OpenTelemetry integration¶
If your stack uses OpenTelemetry instead of direct Prometheus:
from opentelemetry import metrics
from opentelemetry.sdk.metrics import MeterProvider
provider = MeterProvider()
metrics.set_meter_provider(provider)
meter = metrics.get_meter("agent-manifest")
verifications = meter.create_counter(
"agent_manifest.verifications",
description="Total verification requests",
)
verification_latency = meter.create_histogram(
"agent_manifest.verification.duration",
unit="s",
description="End-to-end verification latency",
)
# In your handler:
verifications.add(1, {"result": result.result.value})
verification_latency.record(duration, {"result": result.result.value})
Alert conditions¶
Critical alerts (page immediately)¶
| Condition | PromQL | Meaning |
|---|---|---|
| INVALID spike | rate(agent_manifest_verifications_total{result="MISMATCH"}[5m]) > 0.1 | Possible artifact tampering or replay attack |
| REVOKED spike | rate(agent_manifest_verifications_total{result="REVOKED"}[5m]) > 0.5 | Active incident - multiple manifests being revoked |
| Verifier unreachable | absent(agent_manifest_verifications_total) | Verification sidecar is down |
Warning alerts (page next business day)¶
| Condition | PromQL | Meaning |
|---|---|---|
| High p99 latency | histogram_quantile(0.99, rate(agent_manifest_verification_duration_seconds_bucket[5m])) > 0.2 | CRL or Rekor lookup is slow |
| EXPIRED manifests accumulating | rate(agent_manifest_verifications_total{result="EXPIRED"}[1h]) > 0.01 | Issuance pipeline not refreshing manifests |
| Level 0 agents above threshold | agent_manifest_manifests_active{attestation_level="0"} > 5 | Unattested agents in production |
Prometheus alert rules¶
groups:
- name: agent-manifest
rules:
- alert: ManifestTamperingDetected
expr: rate(agent_manifest_verifications_total{result="MISMATCH"}[5m]) > 0.1
for: 2m
labels:
severity: critical
annotations:
summary: Manifest artifact mismatch rate elevated
description: Possible artifact tampering or key compromise. Rate = {{ $value }} req/s.

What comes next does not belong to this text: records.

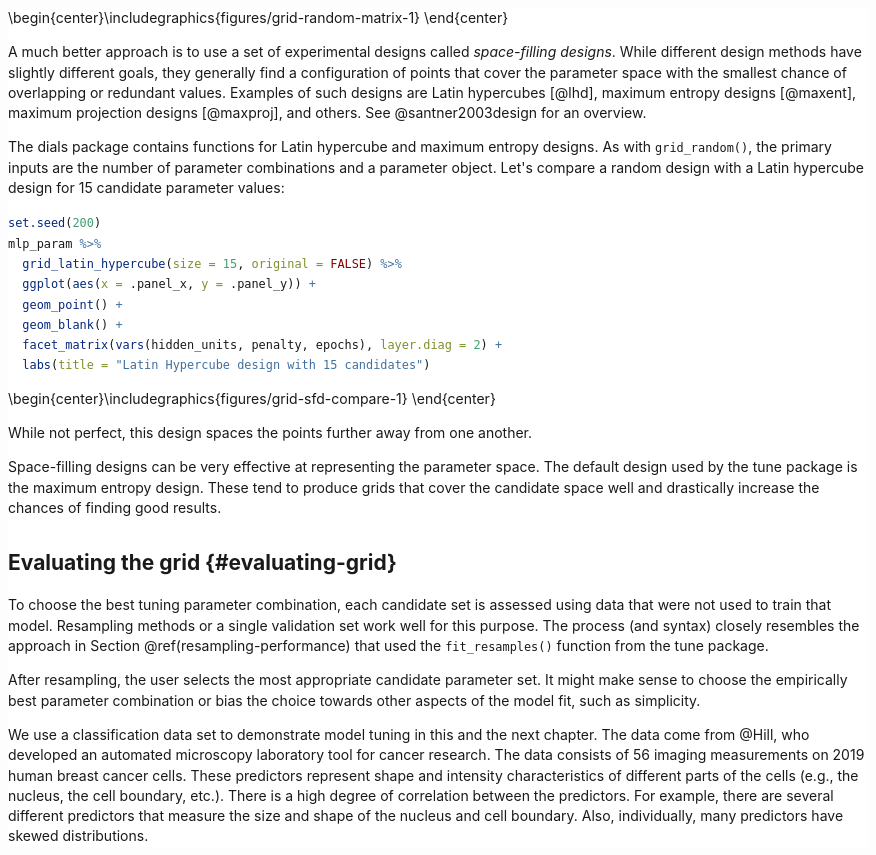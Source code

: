 

\begin{center}\includegraphics{figures/grid-random-matrix-1} \end{center}

A much better approach is to use a set of experimental designs called _space-filling designs_. While different design methods have slightly different goals, they generally find a configuration of points that cover the parameter space with the smallest chance of overlapping or redundant values. Examples of such designs are Latin hypercubes [@lhd], maximum entropy designs [@maxent], maximum projection designs [@maxproj], and others. See @santner2003design for an overview. 

The <span class="pkg">dials</span> package contains functions for Latin hypercube and maximum entropy designs. As with `grid_random()`, the primary inputs are the number of parameter combinations and a parameter object. Let's compare a random design with a Latin hypercube design for 15 candidate parameter values: 


```r
set.seed(200)
mlp_param %>% 
  grid_latin_hypercube(size = 15, original = FALSE) %>% 
  ggplot(aes(x = .panel_x, y = .panel_y)) + 
  geom_point() +
  geom_blank() +
  facet_matrix(vars(hidden_units, penalty, epochs), layer.diag = 2) + 
  labs(title = "Latin Hypercube design with 15 candidates")
```



\begin{center}\includegraphics{figures/grid-sfd-compare-1} \end{center}

While not perfect, this design spaces the points further away from one another.  

Space-filling designs can be very effective at representing the parameter space. The default design used by the <span class="pkg">tune</span> package is the maximum entropy design. These tend to produce grids that cover the candidate space well and drastically increase the chances of finding good results. 

## Evaluating the grid {#evaluating-grid}

To choose the best tuning parameter combination, each candidate set is assessed using data that were not used to train that model. Resampling methods or a single validation set work well for this purpose. The process (and syntax) closely resembles the approach in Section \@ref(resampling-performance) that used the `fit_resamples()` function from the <span class="pkg">tune</span> package. 

After resampling, the user selects the most appropriate candidate parameter set. It might make sense to choose the empirically best parameter combination or bias the choice towards other aspects of the model fit, such as simplicity. 


We use a classification data set to demonstrate model tuning in this and the next chapter. The data come from @Hill, who developed an automated microscopy laboratory tool for cancer research. The data consists of 56 imaging measurements on 2019 human breast cancer cells. These predictors represent shape and intensity characteristics of different parts of the cells (e.g., the nucleus, the cell boundary, etc.). There is a high degree of correlation between the predictors. For example, there are several different predictors that measure the size and shape of the nucleus and cell boundary. Also, individually, many predictors have skewed distributions.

- alert: ManifestRevocationSpike
expr: rate(agent_manifest_verifications_total{result="REVOKED"}[5m]) > 0.5
for: 1m
labels:
severity: critical
annotations:
summary: High revocation rate detected
description: Multiple manifests being revoked. Rate = {{ $value }} req/s. Check for active incident.
- alert: VerificationLatencyHigh
expr: histogram_quantile(0.99, rate(agent_manifest_verification_duration_seconds_bucket[5m])) > 0.2
for: 10m
labels:
severity: warning
annotations:
summary: Verification p99 latency above 200ms
description: Check CRL endpoint availability and Rekor response times.
Grafana dashboard¶
Key panels for a verification endpoint dashboard:
Row 1: Request health - Panel: rate(agent_manifest_verifications_total[5m]) by result - stacked area chart - Panel: rate(agent_manifest_verifications_total{result!="VALID"}[5m]) - single stat with alert threshold
Row 2: Latency - Panel: histogram_quantile(0.50|0.95|0.99, rate(agent_manifest_verification_duration_seconds_bucket[5m])) - line chart - Panel: histogram_quantile(0.99, rate(agent_manifest_revocation_check_duration_seconds_bucket[5m])) - single stat
Row 3: Fleet health - Panel: agent_manifest_manifests_active by attestation_level - bar gauge - Panel: rate(agent_manifest_verifications_total{result="EXPIRED"}[1h]) - single stat
SLO targets
| Metric | Target |
|---|---|
| Verification success rate (VALID) | ≥ 99.5% |
| p99 verification latency | < 50ms (local CRL) / < 200ms (remote CRL) |
| Revocation propagation time | < 30s |
| Uptime (verifier reachable) | 99.9% |
What each non-VALID result means operationally¶
| Result | Frequency in healthy system | Cause | Response |
|---|---|---|---|
| MISMATCH | Rare (< 0.01%) | Artifact changed after issuance | Investigate - possible tamper |
| EXPIRED | Low (< 0.1%) | Manifest not refreshed before expiry | Fix issuance pipeline |
| REVOKED | Rare (near zero) | Expected after revocation event | Confirm revocation was intentional |
| INCOMPLETE | None | HITL required but missing | Fix approval workflow |
| ATTESTATION_UNAVAILABLE | Rare in production | Hardware provider unavailable | Check attestation hardware |
| ERROR | Near zero | Malformed manifest or unexpected exception | Check logs |